## Problem details:
Search the material for the string "section", then show every line where it turns up.

## Task input:
::::::::

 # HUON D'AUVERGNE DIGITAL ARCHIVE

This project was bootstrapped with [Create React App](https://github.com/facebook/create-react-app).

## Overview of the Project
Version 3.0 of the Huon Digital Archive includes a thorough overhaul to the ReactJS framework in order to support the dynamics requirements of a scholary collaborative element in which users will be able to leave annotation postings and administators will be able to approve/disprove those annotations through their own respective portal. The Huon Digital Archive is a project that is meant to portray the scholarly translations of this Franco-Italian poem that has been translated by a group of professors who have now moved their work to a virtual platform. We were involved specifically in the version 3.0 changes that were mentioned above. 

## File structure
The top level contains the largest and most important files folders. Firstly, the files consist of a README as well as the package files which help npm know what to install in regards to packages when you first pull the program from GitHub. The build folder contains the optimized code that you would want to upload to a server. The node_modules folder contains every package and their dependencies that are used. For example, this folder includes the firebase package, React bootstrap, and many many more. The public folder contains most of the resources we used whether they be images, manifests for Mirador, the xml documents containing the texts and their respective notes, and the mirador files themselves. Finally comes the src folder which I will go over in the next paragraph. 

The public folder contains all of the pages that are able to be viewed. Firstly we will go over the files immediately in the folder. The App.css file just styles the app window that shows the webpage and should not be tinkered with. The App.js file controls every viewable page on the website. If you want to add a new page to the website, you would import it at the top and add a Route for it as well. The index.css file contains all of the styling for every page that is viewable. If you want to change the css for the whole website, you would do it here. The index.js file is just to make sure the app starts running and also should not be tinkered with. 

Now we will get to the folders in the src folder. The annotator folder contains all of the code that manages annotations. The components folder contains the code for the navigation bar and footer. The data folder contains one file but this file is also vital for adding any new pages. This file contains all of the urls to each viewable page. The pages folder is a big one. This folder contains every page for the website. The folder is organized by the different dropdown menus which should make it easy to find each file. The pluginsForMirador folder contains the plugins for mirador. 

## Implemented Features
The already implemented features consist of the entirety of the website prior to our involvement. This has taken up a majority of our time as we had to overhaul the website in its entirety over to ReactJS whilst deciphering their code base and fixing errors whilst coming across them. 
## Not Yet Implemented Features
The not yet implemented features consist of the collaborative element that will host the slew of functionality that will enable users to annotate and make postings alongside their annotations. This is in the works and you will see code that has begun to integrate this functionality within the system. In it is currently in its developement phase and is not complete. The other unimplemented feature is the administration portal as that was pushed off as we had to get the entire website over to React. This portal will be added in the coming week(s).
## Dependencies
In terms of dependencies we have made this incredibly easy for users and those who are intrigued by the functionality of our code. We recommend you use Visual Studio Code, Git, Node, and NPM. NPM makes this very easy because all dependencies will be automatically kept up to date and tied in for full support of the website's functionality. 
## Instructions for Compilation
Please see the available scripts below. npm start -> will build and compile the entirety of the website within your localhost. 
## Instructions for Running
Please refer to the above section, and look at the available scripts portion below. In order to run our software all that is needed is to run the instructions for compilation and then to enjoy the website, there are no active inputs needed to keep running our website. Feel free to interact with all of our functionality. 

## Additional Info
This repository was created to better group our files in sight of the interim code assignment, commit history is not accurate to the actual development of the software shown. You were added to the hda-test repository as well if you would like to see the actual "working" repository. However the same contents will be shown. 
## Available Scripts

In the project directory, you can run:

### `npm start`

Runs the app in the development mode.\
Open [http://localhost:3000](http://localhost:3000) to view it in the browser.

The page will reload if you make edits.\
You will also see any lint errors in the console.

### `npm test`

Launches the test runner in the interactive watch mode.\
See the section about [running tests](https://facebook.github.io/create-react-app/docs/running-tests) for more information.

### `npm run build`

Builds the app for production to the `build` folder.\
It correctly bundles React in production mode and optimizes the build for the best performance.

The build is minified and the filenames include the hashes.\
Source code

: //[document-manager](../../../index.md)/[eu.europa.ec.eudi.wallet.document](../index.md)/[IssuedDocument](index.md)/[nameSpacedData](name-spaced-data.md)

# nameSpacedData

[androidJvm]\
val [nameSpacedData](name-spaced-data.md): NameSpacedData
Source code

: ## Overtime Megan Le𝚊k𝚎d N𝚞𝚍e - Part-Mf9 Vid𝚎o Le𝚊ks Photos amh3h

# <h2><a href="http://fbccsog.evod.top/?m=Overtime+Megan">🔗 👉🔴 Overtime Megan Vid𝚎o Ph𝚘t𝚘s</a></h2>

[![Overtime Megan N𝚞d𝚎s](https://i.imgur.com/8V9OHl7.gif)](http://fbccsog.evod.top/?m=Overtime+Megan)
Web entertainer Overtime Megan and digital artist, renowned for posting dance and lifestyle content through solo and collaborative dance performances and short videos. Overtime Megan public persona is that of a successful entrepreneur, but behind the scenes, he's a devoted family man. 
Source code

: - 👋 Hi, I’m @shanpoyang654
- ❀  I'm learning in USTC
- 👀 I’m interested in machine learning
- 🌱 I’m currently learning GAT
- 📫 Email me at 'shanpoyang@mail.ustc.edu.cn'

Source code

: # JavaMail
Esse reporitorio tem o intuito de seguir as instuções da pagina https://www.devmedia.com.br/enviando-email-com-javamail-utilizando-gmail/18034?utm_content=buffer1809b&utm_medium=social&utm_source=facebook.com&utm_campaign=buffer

::::::::

## Written response:
Please refer to the above section, and look at the available scripts portion below. In order to run our software all that is needed is to run the instructions for compilation and then to enjoy the website, there are no active inputs needed to keep running our website. Feel free to interact with all of our functionality. 
See the section about [running tests](https://facebook.github.io/create-react-app/docs/running-tests) for more information.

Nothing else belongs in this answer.